__What is required__: Filter the listing below down to the lines containing the word "progress".
......
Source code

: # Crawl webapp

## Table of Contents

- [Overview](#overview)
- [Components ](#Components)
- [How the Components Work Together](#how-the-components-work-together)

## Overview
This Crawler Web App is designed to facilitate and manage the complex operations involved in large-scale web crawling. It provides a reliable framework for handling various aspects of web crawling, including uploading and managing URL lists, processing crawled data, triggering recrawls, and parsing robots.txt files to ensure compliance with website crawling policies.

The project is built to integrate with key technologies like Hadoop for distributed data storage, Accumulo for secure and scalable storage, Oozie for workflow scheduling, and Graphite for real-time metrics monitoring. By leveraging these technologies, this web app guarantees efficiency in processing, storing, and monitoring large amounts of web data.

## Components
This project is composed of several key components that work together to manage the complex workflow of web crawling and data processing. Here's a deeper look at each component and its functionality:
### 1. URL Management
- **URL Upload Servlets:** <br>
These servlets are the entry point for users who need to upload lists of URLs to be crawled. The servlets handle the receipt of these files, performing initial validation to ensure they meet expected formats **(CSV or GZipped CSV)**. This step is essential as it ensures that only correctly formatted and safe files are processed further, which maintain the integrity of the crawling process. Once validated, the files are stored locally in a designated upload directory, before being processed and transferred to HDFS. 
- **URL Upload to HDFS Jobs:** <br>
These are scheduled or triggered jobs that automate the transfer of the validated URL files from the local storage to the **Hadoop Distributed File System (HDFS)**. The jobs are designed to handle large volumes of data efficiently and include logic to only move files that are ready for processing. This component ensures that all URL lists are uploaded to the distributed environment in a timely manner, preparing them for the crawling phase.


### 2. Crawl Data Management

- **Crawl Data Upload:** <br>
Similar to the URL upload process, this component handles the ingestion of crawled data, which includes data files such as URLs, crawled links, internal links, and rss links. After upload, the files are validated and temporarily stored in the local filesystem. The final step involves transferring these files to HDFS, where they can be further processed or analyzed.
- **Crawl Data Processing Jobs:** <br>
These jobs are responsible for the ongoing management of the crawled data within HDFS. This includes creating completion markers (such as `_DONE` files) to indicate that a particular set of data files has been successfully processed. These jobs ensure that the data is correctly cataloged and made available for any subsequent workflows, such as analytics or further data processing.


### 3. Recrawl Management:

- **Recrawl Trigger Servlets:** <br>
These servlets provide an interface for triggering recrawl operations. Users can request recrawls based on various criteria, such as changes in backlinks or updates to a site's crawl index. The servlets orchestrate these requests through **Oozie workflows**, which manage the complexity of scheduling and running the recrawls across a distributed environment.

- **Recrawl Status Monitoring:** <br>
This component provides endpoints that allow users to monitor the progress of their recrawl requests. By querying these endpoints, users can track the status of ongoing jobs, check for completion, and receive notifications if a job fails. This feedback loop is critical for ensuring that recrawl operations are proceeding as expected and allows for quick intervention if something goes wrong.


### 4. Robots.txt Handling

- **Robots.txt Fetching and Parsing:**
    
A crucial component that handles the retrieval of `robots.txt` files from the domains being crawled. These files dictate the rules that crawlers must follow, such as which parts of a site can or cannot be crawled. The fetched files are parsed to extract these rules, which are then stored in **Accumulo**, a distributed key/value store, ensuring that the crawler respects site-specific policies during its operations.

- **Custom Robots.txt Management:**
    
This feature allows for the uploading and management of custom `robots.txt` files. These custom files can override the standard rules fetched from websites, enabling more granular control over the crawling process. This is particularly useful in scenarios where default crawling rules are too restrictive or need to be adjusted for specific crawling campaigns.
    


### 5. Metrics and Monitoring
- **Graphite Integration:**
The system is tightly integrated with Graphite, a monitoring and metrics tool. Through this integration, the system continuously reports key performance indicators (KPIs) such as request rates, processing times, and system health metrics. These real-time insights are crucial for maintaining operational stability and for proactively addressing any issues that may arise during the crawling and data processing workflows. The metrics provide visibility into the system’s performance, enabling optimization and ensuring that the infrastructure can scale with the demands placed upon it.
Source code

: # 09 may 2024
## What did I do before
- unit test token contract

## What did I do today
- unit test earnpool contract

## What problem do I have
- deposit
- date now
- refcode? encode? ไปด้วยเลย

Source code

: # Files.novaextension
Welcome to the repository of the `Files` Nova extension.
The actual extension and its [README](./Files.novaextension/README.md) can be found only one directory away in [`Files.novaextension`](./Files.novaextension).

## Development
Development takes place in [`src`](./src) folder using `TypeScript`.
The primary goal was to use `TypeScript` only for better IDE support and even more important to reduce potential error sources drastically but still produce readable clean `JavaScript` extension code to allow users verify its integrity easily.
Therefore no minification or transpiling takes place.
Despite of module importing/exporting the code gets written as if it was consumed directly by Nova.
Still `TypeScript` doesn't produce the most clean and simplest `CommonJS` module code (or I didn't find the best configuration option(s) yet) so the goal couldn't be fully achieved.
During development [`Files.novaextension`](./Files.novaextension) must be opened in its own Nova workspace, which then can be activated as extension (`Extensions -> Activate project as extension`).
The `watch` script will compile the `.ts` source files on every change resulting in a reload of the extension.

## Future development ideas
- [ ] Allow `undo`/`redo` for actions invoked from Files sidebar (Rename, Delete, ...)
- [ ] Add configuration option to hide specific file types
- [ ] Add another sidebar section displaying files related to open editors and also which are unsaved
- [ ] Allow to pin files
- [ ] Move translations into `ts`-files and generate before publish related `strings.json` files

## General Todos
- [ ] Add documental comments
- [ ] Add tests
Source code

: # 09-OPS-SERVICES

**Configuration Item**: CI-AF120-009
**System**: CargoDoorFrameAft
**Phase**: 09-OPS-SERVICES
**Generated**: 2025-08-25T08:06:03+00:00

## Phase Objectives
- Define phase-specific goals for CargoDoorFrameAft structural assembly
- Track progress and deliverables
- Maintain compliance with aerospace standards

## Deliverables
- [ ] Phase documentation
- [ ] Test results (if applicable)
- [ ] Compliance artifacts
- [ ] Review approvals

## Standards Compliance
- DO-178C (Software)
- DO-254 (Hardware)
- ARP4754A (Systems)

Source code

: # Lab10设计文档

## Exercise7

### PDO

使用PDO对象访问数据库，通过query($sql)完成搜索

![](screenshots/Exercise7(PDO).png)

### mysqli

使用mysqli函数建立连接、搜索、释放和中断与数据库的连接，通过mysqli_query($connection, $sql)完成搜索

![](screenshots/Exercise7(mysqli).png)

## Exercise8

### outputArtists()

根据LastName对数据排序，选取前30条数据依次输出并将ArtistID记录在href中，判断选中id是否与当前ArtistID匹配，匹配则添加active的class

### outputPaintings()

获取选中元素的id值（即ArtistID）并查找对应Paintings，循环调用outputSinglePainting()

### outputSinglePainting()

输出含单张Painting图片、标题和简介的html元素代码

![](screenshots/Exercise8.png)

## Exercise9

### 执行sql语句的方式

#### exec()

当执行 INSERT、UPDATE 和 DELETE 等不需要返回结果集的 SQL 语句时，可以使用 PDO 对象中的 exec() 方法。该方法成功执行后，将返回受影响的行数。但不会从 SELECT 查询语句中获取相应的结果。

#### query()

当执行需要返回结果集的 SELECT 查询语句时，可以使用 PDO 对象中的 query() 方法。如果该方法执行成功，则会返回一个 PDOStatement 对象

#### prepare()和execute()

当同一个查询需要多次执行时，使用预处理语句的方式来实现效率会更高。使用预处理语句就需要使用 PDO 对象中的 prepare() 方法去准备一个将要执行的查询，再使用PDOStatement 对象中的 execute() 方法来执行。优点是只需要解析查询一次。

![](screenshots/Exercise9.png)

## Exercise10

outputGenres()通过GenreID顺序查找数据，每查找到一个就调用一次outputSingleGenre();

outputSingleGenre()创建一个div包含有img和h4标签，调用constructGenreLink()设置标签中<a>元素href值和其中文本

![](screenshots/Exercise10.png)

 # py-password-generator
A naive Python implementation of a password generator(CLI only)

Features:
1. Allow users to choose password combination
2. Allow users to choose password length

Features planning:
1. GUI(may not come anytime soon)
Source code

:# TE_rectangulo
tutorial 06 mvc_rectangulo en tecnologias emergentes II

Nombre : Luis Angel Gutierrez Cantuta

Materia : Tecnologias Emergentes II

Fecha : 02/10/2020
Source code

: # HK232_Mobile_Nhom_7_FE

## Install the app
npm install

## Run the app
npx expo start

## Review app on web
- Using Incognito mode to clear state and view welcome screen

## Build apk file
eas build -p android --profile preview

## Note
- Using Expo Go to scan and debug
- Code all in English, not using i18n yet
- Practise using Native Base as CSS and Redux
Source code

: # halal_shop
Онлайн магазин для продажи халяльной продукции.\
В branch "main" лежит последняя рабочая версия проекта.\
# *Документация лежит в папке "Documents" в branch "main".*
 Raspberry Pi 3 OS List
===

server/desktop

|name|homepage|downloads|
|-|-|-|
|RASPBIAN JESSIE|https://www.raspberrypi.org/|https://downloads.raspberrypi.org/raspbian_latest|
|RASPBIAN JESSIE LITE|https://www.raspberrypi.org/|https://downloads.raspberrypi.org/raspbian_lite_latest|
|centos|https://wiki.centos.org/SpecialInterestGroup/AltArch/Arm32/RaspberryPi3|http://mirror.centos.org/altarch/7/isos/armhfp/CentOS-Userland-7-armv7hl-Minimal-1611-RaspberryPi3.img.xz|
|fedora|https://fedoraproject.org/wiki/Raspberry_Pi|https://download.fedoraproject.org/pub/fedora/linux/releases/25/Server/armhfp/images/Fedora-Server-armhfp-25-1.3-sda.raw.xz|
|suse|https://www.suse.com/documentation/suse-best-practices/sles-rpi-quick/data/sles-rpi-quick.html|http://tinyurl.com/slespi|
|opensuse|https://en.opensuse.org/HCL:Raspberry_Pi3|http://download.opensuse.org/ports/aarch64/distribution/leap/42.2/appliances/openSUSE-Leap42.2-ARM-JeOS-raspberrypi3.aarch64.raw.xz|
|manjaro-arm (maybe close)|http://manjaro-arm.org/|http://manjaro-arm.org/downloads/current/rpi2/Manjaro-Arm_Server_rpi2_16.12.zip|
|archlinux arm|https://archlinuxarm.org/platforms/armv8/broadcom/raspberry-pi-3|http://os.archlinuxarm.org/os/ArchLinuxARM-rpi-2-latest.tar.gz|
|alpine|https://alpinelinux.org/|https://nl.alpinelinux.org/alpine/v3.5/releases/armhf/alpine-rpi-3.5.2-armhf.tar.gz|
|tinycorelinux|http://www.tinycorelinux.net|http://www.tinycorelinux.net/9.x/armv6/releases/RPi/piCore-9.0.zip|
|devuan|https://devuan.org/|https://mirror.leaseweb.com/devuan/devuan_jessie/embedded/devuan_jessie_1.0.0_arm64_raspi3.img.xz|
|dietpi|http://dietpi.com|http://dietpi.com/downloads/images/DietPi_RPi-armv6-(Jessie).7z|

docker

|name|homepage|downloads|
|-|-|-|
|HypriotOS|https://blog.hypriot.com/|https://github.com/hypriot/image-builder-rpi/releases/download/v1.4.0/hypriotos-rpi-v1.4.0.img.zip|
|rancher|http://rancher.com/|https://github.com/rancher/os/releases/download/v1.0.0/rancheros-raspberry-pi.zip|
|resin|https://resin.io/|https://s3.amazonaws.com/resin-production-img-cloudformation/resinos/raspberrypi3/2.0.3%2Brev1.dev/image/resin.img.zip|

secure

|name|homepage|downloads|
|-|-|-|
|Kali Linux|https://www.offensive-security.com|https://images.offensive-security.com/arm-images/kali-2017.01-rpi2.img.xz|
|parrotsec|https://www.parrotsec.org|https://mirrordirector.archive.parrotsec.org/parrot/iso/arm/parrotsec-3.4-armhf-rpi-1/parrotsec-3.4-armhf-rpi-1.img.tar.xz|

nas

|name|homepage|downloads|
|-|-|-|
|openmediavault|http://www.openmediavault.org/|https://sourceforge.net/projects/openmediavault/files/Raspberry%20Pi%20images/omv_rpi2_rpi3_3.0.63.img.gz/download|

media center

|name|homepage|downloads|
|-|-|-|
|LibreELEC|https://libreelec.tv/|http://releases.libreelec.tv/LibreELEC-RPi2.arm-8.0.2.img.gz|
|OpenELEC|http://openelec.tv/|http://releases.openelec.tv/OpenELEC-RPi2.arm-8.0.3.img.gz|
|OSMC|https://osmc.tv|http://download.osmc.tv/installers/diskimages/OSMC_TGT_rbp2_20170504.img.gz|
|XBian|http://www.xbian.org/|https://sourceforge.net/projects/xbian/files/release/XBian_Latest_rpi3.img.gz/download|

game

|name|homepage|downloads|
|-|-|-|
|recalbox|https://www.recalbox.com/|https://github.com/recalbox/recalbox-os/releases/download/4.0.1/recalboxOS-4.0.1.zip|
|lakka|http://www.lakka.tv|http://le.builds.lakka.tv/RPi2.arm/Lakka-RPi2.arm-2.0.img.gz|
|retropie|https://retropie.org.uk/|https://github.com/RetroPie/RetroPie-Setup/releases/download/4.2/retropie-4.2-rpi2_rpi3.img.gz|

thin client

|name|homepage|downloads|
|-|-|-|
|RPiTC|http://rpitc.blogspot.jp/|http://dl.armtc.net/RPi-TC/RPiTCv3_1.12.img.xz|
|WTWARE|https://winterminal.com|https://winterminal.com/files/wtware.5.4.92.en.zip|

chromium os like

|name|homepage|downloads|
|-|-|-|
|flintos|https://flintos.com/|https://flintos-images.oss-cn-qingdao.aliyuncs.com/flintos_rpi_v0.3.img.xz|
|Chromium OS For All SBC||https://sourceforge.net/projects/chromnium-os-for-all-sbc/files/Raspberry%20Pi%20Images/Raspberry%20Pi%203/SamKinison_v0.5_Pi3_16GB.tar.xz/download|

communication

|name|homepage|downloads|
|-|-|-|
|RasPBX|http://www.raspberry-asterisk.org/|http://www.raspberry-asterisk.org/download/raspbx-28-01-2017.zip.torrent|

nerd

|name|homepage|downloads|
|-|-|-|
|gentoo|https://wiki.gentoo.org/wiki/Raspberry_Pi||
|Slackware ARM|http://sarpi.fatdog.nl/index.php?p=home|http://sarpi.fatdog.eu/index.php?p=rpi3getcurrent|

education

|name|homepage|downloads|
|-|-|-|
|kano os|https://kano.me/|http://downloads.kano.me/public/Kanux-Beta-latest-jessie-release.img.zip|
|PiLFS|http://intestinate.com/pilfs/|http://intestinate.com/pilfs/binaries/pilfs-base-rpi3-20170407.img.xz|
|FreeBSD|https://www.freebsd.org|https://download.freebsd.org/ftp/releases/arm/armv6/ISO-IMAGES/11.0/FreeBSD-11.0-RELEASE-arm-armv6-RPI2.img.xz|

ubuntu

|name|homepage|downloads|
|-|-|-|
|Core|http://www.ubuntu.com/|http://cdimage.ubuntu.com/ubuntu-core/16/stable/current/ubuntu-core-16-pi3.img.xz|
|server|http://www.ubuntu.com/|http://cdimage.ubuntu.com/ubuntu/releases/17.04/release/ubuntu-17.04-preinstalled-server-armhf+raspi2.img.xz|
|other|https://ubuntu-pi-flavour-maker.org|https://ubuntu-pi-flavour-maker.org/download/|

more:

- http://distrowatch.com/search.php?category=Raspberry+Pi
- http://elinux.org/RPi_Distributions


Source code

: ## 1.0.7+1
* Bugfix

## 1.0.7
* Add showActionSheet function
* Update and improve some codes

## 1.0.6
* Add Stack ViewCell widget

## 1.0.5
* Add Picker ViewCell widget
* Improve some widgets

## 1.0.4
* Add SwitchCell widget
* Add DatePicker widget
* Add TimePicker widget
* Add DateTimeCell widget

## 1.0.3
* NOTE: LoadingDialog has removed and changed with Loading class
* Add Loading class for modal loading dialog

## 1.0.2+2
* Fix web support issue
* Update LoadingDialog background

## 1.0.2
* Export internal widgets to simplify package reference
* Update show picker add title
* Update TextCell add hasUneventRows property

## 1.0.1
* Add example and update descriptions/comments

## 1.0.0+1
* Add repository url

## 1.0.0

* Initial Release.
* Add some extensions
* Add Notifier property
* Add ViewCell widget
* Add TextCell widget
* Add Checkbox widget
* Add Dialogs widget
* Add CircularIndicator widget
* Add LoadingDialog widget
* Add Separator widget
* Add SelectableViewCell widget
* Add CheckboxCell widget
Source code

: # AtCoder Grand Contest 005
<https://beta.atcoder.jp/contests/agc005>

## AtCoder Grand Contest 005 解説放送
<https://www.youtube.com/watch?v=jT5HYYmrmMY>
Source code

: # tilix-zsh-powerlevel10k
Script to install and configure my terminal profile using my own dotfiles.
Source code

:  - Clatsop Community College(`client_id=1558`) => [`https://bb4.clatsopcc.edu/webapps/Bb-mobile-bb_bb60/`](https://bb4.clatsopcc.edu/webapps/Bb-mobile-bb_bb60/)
......
__Answer area__:
This component provides endpoints that allow users to monitor the progress of their recrawl requests. By querying these endpoints, users can track the status of ongoing jobs, check for completion, and receive notifications if a job fails. This feedback loop is critical for ensuring that recrawl operations are proceeding as expected and allows for quick intervention if something goes wrong.
- Track progress and deliverables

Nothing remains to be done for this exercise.